DNA cleavage and religation by human topoisomerase IIα at high temperature

A common DNA religation assay for topoisomerase II takes advantage of the fact that the enzyme can rejoin cleaved nucleic acids but cannot mediate DNA scission at suboptimal temperatures (either high or low). Although temperature-induced DNA religation assays have provided valuable mechanistic information for several type II enzymes, high-temperature shifts have not been examined for human topoisomerase II alpha. Therefore, the effects of temperature on the DNA cleavage/religation activity of the enzyme were characterized. Human topoisomerase II alpha undergoes two distinct transitions at high temperatures. The first transition occurs between 45 and 55 degreesC and is accompanied by a 6-fold increase in the level of DNA cleavage at 60 degreesC. It also leads to a loss of DNA strand passage activity, due primarily to an inability of ATP to convert the enzyme to a protein clamp.
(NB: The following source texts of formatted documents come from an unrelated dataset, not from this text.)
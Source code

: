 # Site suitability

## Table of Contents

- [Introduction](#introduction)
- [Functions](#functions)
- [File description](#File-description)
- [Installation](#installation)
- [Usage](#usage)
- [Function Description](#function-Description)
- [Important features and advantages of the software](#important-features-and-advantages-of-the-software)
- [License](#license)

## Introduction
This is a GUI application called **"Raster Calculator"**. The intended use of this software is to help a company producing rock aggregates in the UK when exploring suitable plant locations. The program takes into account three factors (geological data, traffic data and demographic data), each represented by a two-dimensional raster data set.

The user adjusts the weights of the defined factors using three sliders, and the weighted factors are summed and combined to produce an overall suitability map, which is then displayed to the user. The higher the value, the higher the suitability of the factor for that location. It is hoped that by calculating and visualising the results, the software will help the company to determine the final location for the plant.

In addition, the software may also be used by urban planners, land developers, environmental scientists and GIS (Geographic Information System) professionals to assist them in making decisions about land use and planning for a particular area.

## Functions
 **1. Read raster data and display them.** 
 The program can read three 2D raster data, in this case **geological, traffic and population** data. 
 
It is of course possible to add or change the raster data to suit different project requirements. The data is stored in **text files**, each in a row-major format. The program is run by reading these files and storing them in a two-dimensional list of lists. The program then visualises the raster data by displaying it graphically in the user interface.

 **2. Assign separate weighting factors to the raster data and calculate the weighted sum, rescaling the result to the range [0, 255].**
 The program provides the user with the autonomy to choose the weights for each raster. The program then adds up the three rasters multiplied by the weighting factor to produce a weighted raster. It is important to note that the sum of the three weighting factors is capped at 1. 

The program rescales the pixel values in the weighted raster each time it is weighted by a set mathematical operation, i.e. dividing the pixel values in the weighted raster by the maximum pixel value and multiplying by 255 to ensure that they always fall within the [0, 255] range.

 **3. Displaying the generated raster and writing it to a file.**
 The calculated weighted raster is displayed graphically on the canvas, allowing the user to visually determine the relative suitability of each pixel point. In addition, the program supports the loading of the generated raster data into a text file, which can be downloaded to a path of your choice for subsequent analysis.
The enzyme alterations that accompany the first transition appear to be stable and do not revert at lower temperature. The second transition in human topoisomerase II alpha occurs between 65 and 70 degreesC and correlates with a precipitous drop in the level of DNA scission. At 75 degreesC, cleavage falls well below amounts seen at 37 degreesC, This loss of DNA scission appears to result from a decrease in the forward rate of DNA cleavage rather than an increase in the religation rate. Finally, similar high-temperature alterations were observed for yeast topoisomerase II and human topoisomerase II beta suggesting that parallel heat-induced transitions may be widespread among type II topoisomerases.